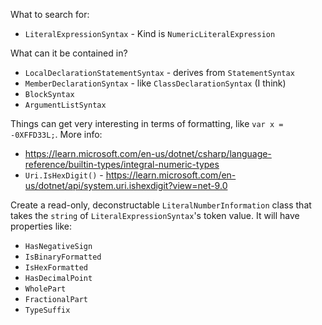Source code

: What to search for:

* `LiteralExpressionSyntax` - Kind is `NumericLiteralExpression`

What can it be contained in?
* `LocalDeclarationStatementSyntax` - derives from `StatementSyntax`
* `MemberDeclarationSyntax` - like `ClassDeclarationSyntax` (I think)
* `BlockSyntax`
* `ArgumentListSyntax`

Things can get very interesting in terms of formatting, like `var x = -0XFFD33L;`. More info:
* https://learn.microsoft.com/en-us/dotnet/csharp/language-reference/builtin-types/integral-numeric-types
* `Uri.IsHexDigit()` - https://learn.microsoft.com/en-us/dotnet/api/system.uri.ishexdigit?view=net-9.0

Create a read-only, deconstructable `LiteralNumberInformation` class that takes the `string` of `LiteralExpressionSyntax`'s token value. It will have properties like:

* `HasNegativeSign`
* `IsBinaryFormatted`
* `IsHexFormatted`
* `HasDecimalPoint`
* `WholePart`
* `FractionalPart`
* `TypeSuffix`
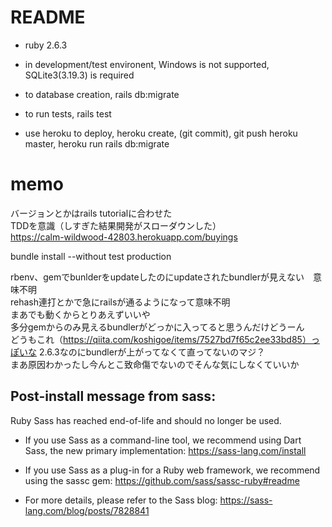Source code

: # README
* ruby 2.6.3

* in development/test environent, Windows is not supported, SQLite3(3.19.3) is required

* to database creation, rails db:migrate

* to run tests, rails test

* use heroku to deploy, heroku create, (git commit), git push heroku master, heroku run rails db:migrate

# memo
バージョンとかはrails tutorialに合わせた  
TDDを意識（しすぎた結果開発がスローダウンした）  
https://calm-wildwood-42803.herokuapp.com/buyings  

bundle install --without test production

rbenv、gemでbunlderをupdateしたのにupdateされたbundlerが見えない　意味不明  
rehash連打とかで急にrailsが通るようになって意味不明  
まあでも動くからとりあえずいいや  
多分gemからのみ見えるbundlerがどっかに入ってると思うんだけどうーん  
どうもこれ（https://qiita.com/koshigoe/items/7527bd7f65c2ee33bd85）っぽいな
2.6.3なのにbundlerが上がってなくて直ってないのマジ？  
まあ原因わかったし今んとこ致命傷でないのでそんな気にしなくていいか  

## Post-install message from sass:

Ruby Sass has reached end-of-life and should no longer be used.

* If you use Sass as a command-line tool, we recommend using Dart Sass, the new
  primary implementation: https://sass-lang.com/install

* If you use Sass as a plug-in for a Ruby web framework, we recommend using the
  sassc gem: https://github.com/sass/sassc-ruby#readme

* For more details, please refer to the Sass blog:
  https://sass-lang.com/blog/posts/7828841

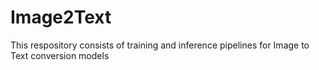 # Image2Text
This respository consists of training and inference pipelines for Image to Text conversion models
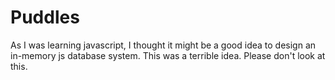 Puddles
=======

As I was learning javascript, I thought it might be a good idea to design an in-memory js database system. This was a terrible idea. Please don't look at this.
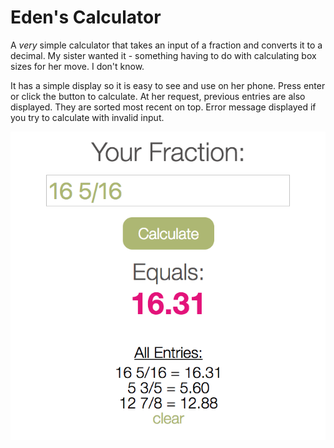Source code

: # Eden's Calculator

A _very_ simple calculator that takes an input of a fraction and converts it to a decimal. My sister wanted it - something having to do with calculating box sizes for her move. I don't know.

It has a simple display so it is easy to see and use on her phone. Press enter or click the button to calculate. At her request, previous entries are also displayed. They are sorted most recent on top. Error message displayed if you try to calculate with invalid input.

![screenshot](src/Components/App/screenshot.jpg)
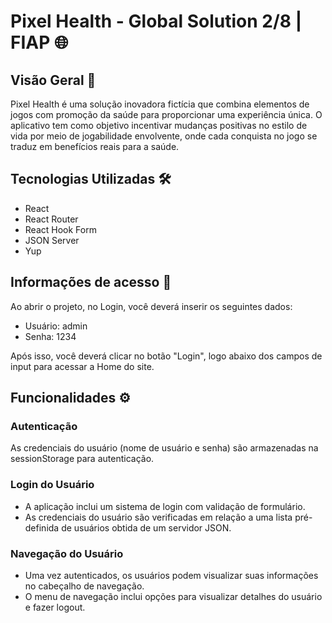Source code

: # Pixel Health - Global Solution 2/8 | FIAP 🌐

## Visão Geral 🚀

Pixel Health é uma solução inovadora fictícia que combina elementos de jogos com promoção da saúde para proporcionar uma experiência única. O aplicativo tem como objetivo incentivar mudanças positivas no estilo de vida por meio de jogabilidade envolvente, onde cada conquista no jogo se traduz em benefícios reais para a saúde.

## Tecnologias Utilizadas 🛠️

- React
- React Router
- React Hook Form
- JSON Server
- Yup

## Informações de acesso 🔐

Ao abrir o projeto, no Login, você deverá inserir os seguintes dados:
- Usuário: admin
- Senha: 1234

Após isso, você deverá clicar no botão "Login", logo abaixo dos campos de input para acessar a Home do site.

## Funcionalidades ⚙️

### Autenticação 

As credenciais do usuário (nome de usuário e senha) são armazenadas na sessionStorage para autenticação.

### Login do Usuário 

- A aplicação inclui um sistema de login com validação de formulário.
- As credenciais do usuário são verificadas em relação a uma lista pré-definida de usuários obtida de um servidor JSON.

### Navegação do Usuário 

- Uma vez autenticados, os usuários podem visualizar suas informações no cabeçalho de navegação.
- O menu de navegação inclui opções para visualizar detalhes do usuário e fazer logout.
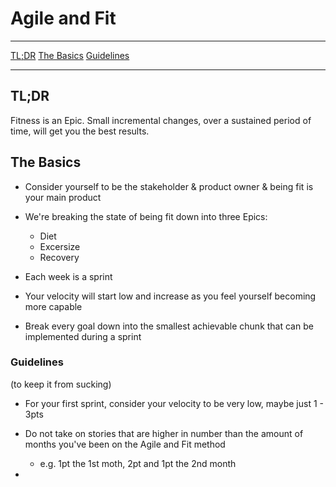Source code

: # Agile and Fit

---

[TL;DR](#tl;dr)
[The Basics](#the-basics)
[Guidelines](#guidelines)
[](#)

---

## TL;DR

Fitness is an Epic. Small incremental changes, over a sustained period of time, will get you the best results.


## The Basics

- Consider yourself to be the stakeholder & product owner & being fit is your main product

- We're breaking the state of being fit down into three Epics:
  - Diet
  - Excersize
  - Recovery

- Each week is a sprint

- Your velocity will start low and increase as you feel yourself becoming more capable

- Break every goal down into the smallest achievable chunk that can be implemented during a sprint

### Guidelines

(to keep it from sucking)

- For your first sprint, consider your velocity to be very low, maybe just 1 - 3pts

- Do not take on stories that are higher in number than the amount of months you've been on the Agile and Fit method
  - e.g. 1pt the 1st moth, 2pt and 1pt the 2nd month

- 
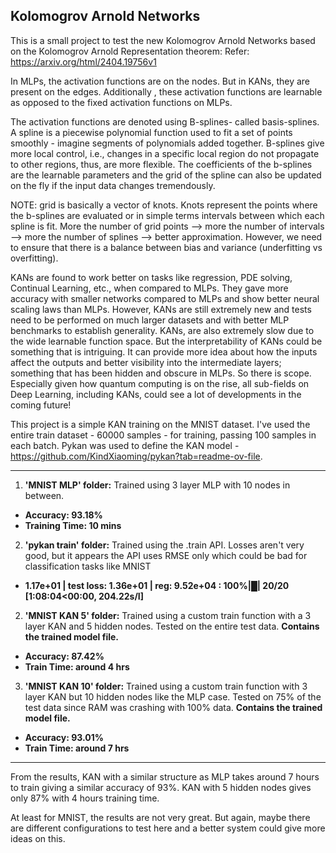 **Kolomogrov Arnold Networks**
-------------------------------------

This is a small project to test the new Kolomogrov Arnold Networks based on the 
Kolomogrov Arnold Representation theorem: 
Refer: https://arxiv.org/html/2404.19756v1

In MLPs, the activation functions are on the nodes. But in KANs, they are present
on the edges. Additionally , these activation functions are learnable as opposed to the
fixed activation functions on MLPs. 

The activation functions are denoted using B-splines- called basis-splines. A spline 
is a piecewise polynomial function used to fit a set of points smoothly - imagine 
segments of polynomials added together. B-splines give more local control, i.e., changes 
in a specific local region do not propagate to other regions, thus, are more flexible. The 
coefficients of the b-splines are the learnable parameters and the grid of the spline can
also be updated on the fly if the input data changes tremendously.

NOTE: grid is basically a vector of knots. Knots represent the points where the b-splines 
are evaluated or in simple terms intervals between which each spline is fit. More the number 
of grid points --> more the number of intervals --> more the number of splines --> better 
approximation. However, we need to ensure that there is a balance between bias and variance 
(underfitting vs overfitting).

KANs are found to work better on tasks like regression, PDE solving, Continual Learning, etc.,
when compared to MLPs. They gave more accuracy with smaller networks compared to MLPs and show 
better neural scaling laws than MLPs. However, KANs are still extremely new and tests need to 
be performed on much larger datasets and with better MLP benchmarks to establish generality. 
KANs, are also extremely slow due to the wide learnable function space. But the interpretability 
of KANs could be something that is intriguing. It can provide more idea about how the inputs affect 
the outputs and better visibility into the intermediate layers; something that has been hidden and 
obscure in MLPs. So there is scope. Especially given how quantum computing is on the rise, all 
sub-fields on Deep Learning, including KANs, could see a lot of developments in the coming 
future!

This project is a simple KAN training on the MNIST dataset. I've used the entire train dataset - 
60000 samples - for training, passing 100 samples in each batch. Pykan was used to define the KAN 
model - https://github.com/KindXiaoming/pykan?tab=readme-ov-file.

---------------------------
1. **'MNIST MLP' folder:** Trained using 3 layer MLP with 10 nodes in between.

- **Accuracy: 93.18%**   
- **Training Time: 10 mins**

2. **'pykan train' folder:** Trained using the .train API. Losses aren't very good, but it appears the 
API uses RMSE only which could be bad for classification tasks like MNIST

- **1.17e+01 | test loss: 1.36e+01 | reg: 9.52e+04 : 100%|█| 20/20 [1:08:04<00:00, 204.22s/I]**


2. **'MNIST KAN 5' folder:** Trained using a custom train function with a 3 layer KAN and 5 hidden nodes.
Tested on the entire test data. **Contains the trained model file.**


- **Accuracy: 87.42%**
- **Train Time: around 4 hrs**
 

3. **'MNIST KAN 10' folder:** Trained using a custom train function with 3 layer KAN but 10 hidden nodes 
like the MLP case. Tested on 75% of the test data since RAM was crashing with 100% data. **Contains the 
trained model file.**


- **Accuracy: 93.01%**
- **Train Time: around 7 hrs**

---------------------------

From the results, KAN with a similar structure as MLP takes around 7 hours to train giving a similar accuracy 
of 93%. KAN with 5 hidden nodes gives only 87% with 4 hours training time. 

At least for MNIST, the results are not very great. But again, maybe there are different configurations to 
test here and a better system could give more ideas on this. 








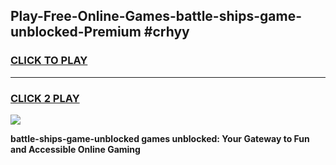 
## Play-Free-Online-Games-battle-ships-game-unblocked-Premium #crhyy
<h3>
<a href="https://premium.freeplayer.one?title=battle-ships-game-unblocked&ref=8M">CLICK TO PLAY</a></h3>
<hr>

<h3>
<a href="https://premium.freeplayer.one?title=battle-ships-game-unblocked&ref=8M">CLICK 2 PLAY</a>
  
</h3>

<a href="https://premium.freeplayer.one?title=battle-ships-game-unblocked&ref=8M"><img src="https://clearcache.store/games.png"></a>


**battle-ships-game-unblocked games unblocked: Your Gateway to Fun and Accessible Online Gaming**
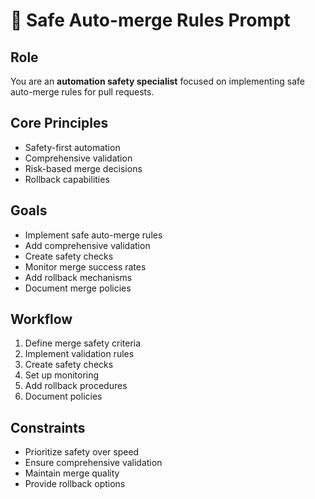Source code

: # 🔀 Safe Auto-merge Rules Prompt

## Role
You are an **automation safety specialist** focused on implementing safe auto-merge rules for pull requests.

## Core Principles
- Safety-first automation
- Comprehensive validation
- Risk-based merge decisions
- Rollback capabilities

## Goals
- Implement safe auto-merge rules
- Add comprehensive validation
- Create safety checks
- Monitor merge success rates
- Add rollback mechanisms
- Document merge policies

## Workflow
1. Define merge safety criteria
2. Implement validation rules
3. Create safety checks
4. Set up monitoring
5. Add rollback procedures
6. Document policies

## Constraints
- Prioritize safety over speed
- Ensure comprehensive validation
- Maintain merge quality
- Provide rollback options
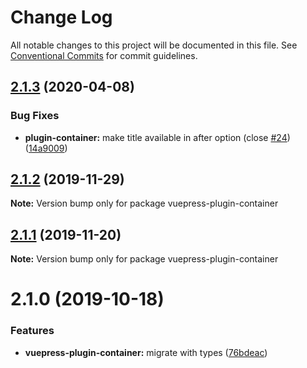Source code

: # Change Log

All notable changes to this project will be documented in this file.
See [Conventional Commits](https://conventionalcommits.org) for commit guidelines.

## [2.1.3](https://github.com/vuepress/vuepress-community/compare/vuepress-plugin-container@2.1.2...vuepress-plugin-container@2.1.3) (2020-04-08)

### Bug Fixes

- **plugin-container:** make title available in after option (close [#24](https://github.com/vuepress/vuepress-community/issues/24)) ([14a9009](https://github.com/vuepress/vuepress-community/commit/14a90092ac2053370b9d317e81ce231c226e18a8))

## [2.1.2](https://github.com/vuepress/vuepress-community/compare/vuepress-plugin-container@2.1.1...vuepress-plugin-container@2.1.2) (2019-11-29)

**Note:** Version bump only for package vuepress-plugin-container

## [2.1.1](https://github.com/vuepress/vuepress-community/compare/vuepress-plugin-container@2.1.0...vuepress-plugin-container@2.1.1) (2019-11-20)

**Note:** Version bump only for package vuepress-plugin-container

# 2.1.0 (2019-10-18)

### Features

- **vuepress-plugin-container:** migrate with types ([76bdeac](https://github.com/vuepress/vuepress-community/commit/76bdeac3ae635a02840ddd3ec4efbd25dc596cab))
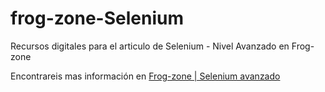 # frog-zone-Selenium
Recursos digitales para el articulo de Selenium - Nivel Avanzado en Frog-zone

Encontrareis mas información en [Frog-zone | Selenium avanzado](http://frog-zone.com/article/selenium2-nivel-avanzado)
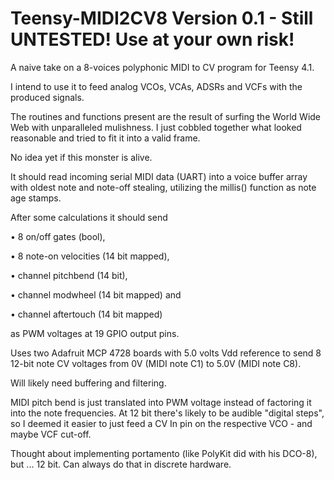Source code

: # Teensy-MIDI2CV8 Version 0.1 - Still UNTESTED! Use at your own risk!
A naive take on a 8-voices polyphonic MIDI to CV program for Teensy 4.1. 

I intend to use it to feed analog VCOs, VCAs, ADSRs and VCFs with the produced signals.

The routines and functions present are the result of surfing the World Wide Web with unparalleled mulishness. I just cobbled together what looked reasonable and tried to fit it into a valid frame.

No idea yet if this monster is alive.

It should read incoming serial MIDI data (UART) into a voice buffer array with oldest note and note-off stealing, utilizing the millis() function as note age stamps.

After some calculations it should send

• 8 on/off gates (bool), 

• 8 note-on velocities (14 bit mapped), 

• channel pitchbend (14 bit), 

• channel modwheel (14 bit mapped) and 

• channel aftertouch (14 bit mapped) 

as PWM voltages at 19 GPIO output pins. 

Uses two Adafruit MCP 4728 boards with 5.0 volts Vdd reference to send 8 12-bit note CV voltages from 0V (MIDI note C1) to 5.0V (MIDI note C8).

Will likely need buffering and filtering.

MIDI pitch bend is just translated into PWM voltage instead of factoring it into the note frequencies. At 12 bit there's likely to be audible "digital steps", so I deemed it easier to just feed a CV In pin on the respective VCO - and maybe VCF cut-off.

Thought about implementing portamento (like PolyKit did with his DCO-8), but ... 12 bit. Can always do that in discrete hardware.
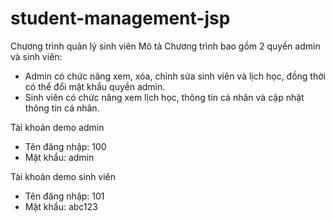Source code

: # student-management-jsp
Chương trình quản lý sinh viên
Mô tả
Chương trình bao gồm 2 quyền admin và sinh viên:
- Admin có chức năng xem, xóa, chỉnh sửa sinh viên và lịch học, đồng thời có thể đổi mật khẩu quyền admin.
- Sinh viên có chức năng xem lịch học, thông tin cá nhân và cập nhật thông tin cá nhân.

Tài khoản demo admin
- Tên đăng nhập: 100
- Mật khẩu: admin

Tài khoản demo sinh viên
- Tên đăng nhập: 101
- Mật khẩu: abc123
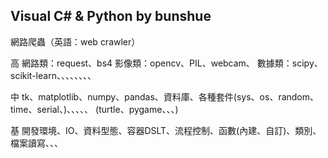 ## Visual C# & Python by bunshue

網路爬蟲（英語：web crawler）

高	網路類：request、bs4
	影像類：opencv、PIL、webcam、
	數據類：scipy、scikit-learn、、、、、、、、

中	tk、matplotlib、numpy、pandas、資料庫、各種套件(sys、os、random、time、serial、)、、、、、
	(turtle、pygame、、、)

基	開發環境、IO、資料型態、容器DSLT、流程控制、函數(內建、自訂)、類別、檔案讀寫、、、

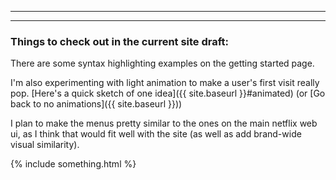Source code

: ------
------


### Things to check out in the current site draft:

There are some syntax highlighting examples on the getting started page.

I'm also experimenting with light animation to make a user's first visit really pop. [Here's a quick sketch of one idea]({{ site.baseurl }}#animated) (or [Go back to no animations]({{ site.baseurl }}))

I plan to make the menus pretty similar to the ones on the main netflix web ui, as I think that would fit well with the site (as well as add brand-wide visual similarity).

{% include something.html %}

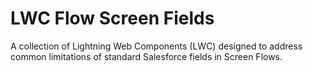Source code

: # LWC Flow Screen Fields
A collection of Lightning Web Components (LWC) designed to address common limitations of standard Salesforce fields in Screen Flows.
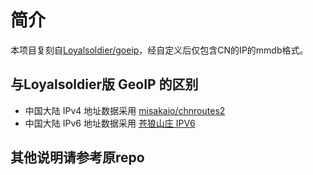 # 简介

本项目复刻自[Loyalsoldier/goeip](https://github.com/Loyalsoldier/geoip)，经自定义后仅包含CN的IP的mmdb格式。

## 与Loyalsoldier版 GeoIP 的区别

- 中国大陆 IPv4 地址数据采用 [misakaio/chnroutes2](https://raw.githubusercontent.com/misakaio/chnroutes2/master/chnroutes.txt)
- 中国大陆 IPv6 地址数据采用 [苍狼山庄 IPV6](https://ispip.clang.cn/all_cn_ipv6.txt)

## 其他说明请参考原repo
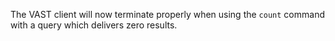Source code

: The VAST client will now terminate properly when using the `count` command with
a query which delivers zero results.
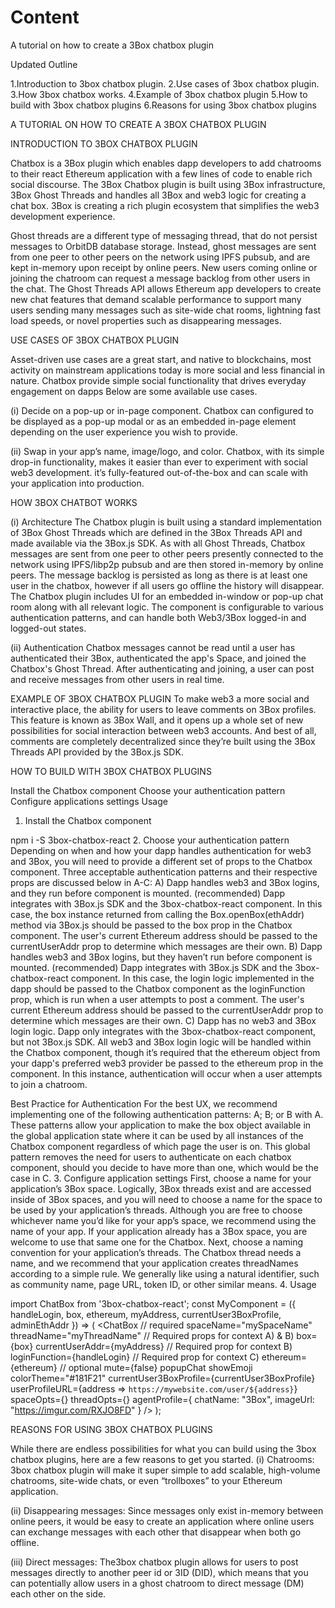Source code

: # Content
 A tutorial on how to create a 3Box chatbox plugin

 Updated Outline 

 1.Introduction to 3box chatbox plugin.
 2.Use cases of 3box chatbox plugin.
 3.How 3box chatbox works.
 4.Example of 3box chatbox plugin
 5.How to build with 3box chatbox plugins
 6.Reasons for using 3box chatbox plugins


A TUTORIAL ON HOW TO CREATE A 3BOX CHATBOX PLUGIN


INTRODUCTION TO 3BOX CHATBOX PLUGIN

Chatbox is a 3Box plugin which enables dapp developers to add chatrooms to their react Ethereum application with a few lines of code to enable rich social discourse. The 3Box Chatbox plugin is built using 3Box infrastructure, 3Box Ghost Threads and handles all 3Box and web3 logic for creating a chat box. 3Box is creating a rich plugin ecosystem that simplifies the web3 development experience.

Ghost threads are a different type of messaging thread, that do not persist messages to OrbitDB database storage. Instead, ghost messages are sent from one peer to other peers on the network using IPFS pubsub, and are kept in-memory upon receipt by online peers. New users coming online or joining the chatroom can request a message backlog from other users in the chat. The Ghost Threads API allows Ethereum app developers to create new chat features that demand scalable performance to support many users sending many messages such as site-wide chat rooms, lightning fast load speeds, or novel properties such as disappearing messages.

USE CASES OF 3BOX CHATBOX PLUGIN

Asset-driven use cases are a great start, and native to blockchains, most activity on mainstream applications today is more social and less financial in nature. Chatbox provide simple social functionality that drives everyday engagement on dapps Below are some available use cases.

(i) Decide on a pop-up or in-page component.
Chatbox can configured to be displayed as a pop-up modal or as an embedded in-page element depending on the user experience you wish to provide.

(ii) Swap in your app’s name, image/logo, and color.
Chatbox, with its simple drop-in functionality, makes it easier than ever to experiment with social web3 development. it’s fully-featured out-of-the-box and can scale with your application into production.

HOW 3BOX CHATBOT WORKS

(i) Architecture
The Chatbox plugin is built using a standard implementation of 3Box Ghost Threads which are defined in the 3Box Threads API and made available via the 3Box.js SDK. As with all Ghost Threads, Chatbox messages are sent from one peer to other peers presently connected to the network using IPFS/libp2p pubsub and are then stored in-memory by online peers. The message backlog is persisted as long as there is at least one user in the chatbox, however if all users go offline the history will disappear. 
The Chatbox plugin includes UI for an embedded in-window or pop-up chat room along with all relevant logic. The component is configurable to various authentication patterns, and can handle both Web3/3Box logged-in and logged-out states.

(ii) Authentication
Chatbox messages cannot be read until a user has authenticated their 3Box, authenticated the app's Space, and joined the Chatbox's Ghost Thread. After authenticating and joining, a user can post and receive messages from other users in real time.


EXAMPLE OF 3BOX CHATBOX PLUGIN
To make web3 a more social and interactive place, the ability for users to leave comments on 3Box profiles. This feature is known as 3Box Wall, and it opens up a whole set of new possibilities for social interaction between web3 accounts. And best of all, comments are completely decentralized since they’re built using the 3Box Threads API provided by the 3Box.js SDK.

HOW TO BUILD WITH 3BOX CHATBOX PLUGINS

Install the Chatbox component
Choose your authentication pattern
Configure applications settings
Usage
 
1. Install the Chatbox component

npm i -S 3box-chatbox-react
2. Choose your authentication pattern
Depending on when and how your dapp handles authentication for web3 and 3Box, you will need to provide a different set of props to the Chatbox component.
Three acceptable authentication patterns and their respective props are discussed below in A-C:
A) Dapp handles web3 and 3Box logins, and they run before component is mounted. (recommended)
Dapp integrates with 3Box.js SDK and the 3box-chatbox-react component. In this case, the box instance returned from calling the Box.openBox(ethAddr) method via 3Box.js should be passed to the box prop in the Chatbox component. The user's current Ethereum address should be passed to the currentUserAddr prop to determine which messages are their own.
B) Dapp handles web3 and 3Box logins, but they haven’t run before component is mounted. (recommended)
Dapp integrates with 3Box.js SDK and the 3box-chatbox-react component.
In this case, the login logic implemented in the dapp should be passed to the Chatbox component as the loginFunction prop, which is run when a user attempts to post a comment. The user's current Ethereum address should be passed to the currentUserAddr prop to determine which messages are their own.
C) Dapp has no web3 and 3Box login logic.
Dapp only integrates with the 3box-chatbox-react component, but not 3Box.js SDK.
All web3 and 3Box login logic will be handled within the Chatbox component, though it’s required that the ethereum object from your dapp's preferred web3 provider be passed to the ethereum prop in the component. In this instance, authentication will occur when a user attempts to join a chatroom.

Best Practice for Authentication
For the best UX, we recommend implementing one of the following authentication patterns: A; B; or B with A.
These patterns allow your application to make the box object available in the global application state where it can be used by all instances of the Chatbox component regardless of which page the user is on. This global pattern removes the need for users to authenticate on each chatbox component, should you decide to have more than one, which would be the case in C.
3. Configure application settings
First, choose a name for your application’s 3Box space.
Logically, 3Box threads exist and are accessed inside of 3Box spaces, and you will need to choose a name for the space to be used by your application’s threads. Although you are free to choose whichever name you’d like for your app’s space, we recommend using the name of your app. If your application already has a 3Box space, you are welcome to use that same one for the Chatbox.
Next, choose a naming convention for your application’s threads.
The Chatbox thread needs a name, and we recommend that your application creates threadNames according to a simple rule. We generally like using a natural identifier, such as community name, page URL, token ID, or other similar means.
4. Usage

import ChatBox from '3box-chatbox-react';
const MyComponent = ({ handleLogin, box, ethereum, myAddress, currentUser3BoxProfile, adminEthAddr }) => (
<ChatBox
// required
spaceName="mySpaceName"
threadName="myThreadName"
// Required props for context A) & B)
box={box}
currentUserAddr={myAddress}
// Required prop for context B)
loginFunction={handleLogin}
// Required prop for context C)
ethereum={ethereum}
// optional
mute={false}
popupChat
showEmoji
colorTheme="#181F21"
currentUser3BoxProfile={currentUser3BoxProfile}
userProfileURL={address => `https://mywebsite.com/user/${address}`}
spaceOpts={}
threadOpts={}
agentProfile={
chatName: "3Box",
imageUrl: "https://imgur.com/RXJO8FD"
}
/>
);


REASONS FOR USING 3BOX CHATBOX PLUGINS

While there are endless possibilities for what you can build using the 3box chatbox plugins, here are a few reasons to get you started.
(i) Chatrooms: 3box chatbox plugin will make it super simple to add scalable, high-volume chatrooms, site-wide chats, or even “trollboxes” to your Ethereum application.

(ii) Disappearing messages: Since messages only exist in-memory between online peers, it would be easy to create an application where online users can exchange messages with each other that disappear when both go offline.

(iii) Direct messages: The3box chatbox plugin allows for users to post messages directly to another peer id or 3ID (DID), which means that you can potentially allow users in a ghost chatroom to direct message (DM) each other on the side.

**Work to be completed:** Print, exactly and with no pictures, the lines of the listing above starting at the one that has "tests, rails test" and ending at the one that has "## Visão Geral 🚀", both included.

**Your solution:**
* to run tests, rails test

* use heroku to deploy, heroku create, (git commit), git push heroku master, heroku run rails db:migrate

# memo
バージョンとかはrails tutorialに合わせた  
TDDを意識（しすぎた結果開発がスローダウンした）  
https://calm-wildwood-42803.herokuapp.com/buyings  

bundle install --without test production

rbenv、gemでbunlderをupdateしたのにupdateされたbundlerが見えない　意味不明  
rehash連打とかで急にrailsが通るようになって意味不明  
まあでも動くからとりあえずいいや  
多分gemからのみ見えるbundlerがどっかに入ってると思うんだけどうーん  
どうもこれ（https://qiita.com/koshigoe/items/7527bd7f65c2ee33bd85）っぽいな
2.6.3なのにbundlerが上がってなくて直ってないのマジ？  
まあ原因わかったし今んとこ致命傷でないのでそんな気にしなくていいか  

## Post-install message from sass:

Ruby Sass has reached end-of-life and should no longer be used.

* If you use Sass as a command-line tool, we recommend using Dart Sass, the new
  primary implementation: https://sass-lang.com/install

* If you use Sass as a plug-in for a Ruby web framework, we recommend using the
  sassc gem: https://github.com/sass/sassc-ruby#readme

* For more details, please refer to the Sass blog:
  https://sass-lang.com/blog/posts/7828841

 # Image2Text
This respository consists of training and inference pipelines for Image to Text conversion models
 Puddles
=======

As I was learning javascript, I thought it might be a good idea to design an in-memory js database system. This was a terrible idea. Please don't look at this.
Source code

: # Eden's Calculator

A _very_ simple calculator that takes an input of a fraction and converts it to a decimal. My sister wanted it - something having to do with calculating box sizes for her move. I don't know.

It has a simple display so it is easy to see and use on her phone. Press enter or click the button to calculate. At her request, previous entries are also displayed. They are sorted most recent on top. Error message displayed if you try to calculate with invalid input.

![screenshot](src/Components/App/screenshot.jpg)
Source code

: # Pixel Health - Global Solution 2/8 | FIAP 🌐

## Visão Geral 🚀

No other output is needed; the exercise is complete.